### Your objective
Go through the entries below. Copy each line in which "string" appears.

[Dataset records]

Content starts

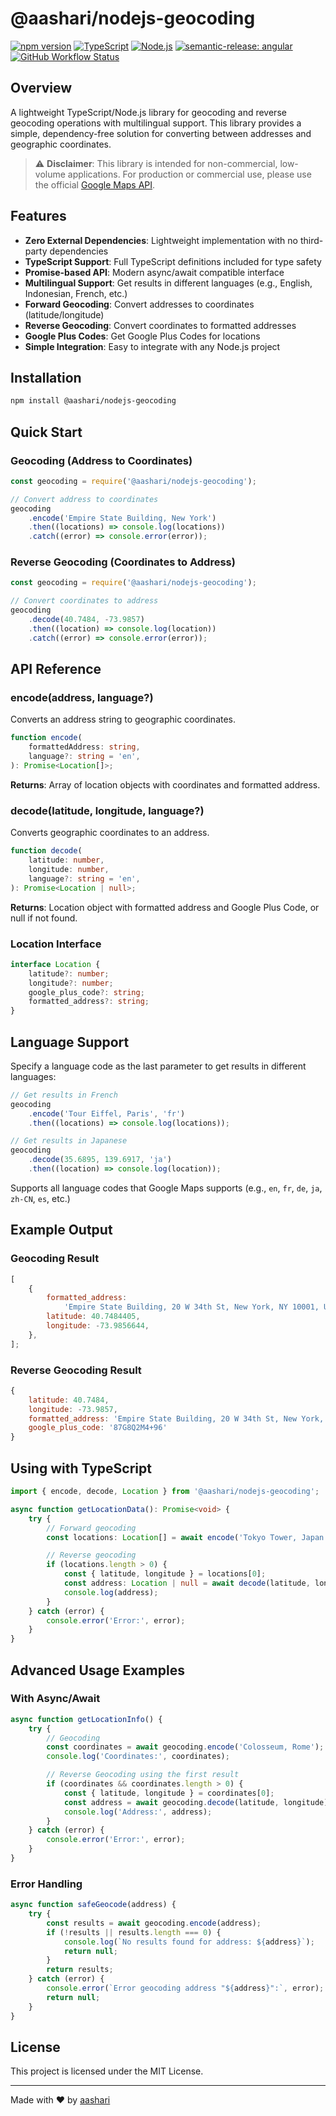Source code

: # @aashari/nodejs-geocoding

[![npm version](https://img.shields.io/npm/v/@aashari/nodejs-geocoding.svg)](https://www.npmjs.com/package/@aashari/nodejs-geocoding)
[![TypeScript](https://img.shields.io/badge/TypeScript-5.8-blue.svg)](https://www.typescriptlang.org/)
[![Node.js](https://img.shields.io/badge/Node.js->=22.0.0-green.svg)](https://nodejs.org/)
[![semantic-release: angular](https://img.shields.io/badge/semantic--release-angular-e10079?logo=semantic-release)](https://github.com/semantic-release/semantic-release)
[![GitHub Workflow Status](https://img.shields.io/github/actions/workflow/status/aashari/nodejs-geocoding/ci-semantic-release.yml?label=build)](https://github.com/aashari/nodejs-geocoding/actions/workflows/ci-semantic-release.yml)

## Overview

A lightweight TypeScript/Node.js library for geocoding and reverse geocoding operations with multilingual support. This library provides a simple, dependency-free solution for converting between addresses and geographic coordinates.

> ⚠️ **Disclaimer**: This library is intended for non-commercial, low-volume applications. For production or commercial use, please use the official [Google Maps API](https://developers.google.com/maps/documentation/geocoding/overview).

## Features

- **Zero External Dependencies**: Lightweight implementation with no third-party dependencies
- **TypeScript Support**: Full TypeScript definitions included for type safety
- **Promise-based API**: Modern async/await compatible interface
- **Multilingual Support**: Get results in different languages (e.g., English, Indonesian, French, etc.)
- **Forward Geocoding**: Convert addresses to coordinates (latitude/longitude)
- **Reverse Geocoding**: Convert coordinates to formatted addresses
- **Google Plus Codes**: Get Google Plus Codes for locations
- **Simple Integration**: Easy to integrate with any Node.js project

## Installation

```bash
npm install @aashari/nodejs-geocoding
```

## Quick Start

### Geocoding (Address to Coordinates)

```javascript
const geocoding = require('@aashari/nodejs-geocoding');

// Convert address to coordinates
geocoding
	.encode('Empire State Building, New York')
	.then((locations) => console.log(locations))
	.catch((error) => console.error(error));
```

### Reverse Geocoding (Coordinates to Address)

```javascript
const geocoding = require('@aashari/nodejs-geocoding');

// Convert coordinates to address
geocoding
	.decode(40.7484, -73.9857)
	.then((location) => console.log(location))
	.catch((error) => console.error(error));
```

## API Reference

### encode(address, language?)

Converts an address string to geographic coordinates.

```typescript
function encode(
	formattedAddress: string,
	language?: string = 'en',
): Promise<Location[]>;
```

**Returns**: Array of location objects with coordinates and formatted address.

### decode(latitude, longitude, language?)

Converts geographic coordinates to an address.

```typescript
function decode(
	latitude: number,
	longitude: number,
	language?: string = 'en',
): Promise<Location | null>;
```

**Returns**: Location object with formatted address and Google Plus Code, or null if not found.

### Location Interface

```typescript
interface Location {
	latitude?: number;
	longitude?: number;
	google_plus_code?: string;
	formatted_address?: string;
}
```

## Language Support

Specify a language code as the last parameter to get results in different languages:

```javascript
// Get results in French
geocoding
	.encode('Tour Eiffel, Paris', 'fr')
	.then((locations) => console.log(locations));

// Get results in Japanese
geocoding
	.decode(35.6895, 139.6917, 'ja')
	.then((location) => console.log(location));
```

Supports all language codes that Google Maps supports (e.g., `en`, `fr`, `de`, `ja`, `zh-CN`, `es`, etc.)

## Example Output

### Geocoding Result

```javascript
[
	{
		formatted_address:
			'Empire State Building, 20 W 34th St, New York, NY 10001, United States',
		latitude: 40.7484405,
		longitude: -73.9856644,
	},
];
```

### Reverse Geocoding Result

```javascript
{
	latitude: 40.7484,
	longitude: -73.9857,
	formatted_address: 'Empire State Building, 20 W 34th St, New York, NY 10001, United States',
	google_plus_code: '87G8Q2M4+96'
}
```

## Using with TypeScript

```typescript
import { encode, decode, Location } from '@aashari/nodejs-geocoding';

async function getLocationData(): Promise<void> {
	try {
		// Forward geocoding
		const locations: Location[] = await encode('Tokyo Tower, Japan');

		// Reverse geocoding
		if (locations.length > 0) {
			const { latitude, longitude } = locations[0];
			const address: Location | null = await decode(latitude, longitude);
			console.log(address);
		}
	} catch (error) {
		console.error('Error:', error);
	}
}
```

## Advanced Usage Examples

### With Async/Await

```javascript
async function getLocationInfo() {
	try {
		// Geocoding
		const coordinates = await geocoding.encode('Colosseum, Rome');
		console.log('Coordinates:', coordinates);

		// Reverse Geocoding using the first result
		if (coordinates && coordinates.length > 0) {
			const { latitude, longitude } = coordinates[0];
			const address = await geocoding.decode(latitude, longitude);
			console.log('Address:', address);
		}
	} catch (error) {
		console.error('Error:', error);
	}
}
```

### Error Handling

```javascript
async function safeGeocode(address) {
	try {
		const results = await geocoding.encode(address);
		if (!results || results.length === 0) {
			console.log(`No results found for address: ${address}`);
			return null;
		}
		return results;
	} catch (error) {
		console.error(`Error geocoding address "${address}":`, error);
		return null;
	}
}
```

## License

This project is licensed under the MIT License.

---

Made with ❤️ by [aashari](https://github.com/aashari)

Content ends
Content starts

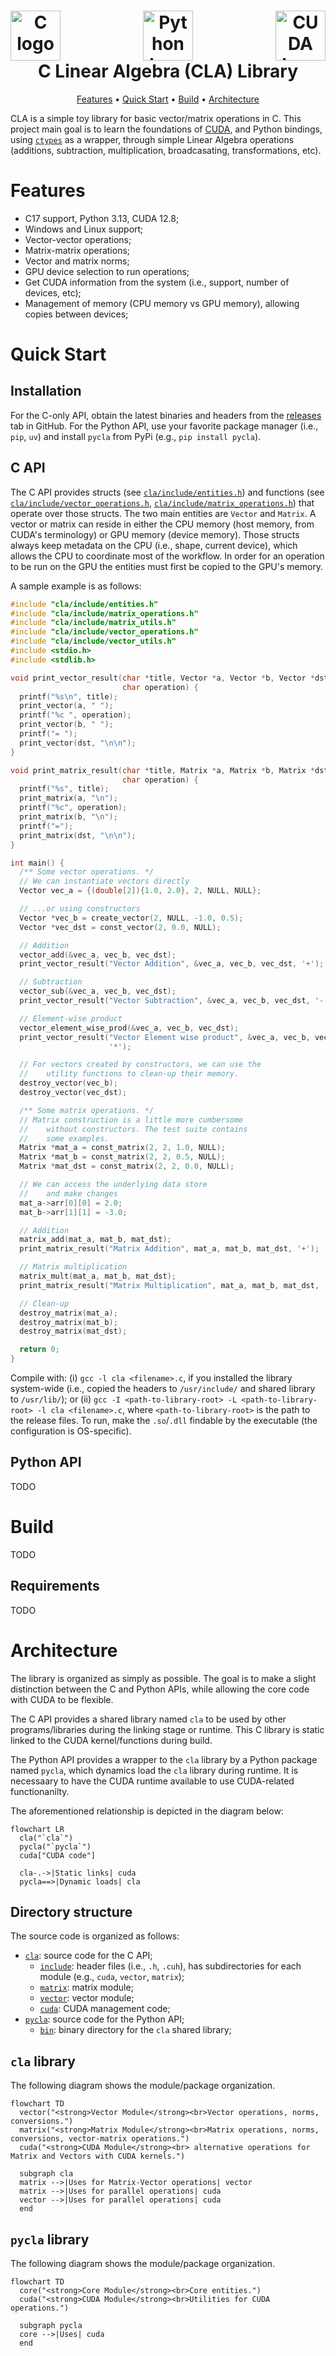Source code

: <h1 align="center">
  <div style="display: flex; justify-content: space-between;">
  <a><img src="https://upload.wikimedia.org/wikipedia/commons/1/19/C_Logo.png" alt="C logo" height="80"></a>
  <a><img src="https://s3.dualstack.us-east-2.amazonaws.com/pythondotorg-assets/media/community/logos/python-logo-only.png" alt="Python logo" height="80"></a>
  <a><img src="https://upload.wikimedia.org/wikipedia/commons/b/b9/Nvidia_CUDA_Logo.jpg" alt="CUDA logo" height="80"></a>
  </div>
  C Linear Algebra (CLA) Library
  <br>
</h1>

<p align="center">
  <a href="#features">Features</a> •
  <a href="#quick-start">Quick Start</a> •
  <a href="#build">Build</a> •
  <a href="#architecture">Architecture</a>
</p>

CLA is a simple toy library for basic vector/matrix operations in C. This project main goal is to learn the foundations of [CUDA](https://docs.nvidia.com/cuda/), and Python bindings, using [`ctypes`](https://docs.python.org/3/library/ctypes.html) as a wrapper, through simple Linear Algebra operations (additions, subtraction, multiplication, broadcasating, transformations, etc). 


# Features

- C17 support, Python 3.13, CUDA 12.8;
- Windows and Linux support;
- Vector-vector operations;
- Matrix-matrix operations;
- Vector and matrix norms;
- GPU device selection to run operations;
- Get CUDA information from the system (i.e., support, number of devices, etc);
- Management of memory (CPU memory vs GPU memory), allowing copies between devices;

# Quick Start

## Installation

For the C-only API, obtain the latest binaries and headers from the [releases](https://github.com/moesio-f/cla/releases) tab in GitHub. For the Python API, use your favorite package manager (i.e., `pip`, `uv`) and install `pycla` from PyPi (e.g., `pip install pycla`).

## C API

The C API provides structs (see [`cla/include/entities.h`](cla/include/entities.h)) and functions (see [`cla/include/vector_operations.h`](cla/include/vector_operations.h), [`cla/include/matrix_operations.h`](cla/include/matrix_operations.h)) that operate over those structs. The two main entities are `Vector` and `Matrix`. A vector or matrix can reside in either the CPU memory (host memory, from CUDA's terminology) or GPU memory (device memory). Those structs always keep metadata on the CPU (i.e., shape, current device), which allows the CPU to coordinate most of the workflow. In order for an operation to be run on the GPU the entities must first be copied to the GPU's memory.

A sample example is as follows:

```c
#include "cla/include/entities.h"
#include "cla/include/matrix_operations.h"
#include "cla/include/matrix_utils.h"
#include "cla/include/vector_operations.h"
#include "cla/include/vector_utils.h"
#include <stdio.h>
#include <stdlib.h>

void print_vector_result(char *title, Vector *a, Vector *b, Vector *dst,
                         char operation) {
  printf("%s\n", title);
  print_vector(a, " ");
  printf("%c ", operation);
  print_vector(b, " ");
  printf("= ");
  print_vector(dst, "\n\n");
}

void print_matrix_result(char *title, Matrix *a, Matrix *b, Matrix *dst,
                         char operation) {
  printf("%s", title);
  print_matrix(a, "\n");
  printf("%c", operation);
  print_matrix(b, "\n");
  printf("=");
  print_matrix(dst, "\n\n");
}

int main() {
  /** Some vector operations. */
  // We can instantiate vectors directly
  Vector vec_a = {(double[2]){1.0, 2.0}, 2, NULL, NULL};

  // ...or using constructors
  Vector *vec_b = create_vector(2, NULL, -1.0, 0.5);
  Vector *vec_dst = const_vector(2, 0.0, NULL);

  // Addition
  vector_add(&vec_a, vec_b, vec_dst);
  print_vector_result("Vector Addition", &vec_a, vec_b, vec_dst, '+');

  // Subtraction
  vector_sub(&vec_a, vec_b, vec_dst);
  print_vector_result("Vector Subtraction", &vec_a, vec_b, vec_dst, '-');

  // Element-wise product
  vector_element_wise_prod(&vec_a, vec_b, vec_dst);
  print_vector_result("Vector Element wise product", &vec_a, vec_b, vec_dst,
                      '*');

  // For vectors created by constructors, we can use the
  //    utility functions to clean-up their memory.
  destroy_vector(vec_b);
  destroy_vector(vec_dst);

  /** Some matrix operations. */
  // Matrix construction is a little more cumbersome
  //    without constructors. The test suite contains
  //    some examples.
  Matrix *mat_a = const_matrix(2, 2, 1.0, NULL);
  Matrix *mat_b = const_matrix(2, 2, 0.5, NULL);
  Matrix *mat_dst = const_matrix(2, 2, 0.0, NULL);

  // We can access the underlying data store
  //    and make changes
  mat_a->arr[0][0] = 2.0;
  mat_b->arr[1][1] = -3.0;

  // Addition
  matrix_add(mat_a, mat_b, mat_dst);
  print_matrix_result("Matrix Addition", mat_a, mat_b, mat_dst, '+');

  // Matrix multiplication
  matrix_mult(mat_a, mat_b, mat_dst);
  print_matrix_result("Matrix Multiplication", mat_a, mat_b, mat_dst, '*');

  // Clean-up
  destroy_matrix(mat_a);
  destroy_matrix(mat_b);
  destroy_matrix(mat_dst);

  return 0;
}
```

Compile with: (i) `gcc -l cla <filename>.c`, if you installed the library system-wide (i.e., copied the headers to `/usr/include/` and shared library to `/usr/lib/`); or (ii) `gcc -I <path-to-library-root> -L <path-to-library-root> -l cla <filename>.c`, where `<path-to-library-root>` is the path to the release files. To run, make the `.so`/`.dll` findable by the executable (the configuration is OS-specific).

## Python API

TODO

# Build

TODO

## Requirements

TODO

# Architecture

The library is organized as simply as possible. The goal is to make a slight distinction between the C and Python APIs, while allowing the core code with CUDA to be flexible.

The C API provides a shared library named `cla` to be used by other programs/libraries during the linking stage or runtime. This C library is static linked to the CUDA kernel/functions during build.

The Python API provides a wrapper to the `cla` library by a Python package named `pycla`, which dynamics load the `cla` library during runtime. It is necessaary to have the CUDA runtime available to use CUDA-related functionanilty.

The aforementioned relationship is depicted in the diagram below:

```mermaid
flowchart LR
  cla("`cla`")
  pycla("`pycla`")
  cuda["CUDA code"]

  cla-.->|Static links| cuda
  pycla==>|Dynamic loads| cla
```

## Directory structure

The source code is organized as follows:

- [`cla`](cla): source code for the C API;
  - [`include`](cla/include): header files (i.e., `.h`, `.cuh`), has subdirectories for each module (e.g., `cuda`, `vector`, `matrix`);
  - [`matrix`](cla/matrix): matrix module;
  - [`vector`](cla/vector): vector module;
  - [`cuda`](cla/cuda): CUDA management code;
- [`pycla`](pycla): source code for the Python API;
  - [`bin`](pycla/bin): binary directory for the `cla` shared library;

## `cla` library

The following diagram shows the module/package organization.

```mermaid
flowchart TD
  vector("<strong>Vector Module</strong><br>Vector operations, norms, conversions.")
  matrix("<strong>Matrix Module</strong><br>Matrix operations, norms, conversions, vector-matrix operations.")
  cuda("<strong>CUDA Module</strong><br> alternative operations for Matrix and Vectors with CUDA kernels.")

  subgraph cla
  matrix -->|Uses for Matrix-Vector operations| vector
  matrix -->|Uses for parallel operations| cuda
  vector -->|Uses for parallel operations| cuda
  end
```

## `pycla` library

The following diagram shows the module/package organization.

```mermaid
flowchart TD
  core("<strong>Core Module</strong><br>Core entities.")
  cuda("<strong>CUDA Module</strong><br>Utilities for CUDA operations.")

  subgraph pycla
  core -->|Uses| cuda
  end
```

Content ends

### Solution to the problem
Converts an address string to geographic coordinates.
	formattedAddress: string,
	language?: string = 'en',
	language?: string = 'en',
	google_plus_code?: string;
	formatted_address?: string;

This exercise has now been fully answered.